> **YOUR INSTRUCTIONS**
Would you restate each entry word for word, omitting the pictures?

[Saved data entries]
-- Opening Marker --

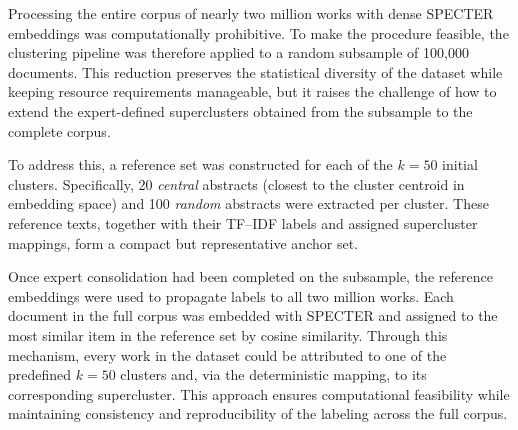 \documentclass{article}
\begin{document}
Processing the entire corpus of nearly two million works with dense SPECTER embeddings was computationally prohibitive. To make the procedure feasible, the clustering pipeline was therefore applied to a random subsample of 100,000 documents. This reduction preserves the statistical diversity of the dataset while keeping resource requirements manageable, but it raises the challenge of how to extend the expert-defined superclusters obtained from the subsample to the complete corpus.  

To address this, a reference set was constructed for each of the $k=50$ initial clusters. Specifically, 20 \emph{central} abstracts (closest to the cluster centroid in embedding space) and 100 \emph{random} abstracts were extracted per cluster. These reference texts, together with their TF–IDF labels and assigned supercluster mappings, form a compact but representative anchor set.  

Once expert consolidation had been completed on the subsample, the reference embeddings were used to propagate labels to all two million works. Each document in the full corpus was embedded with SPECTER and assigned to the most similar item in the reference set by cosine similarity. Through this mechanism, every work in the dataset could be attributed to one of the predefined $k=50$ clusters and, via the deterministic mapping, to its corresponding supercluster. This approach ensures computational feasibility while maintaining consistency and reproducibility of the labeling across the full corpus.


\end{document}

-- Closing Marker --

> **PROBLEM SOLUTION**
 \documentclass{article}
\begin{document}
Processing the entire corpus of nearly two million works with dense SPECTER embeddings was computationally prohibitive. To make the procedure feasible, the clustering pipeline was therefore applied to a random subsample of 100,000 documents. This reduction preserves the statistical diversity of the dataset while keeping resource requirements manageable, but it raises the challenge of how to extend the expert-defined superclusters obtained from the subsample to the complete corpus.  

To address this, a reference set was constructed for each of the $k=50$ initial clusters. Specifically, 20 \emph{central} abstracts (closest to the cluster centroid in embedding space) and 100 \emph{random} abstracts were extracted per cluster. These reference texts, together with their TF–IDF labels and assigned supercluster mappings, form a compact but representative anchor set.  

Once expert consolidation had been completed on the subsample, the reference embeddings were used to propagate labels to all two million works. Each document in the full corpus was embedded with SPECTER and assigned to the most similar item in the reference set by cosine similarity. Through this mechanism, every work in the dataset could be attributed to one of the predefined $k=50$ clusters and, via the deterministic mapping, to its corresponding supercluster. This approach ensures computational feasibility while maintaining consistency and reproducibility of the labeling across the full corpus.


\end{document}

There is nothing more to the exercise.